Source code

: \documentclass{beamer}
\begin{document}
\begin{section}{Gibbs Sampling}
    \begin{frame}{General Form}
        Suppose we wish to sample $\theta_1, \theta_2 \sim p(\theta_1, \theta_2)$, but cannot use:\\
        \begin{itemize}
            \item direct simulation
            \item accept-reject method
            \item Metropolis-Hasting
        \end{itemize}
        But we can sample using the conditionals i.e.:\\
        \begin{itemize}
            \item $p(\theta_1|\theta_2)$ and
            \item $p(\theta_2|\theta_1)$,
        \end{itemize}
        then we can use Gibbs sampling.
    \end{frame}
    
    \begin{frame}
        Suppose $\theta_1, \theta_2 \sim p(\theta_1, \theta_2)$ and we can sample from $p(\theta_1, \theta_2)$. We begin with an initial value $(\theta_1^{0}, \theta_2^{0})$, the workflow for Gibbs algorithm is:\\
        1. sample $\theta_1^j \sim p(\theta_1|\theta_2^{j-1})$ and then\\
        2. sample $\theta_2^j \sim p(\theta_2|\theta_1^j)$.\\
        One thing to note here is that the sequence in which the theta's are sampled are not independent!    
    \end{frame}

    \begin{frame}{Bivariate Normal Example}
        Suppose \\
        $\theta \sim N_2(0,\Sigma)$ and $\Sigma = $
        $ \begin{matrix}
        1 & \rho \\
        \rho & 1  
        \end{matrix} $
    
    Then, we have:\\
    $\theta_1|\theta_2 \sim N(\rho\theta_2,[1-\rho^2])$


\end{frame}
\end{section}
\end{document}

= = = =

» **YOUR GOAL**
Every line of the material above should be transcribed as it stands.

» **RESULT**
Source code

: \documentclass{beamer}
\begin{document}
\begin{section}{Gibbs Sampling}
    \begin{frame}{General Form}
        Suppose we wish to sample $\theta_1, \theta_2 \sim p(\theta_1, \theta_2)$, but cannot use:\\
        \begin{itemize}
            \item direct simulation
            \item accept-reject method
            \item Metropolis-Hasting
        \end{itemize}
        But we can sample using the conditionals i.e.:\\
        \begin{itemize}
            \item $p(\theta_1|\theta_2)$ and
            \item $p(\theta_2|\theta_1)$,
        \end{itemize}
        then we can use Gibbs sampling.
    \end{frame}
    
    \begin{frame}
        Suppose $\theta_1, \theta_2 \sim p(\theta_1, \theta_2)$ and we can sample from $p(\theta_1, \theta_2)$. We begin with an initial value $(\theta_1^{0}, \theta_2^{0})$, the workflow for Gibbs algorithm is:\\
        1. sample $\theta_1^j \sim p(\theta_1|\theta_2^{j-1})$ and then\\
        2. sample $\theta_2^j \sim p(\theta_2|\theta_1^j)$.\\
        One thing to note here is that the sequence in which the theta's are sampled are not independent!    
    \end{frame}

    \begin{frame}{Bivariate Normal Example}
        Suppose \\
        $\theta \sim N_2(0,\Sigma)$ and $\Sigma = $
        $ \begin{matrix}
        1 & \rho \\
        \rho & 1  
        \end{matrix} $
    
    Then, we have:\\
    $\theta_1|\theta_2 \sim N(\rho\theta_2,[1-\rho^2])$


\end{frame}
\end{section}
\end{document}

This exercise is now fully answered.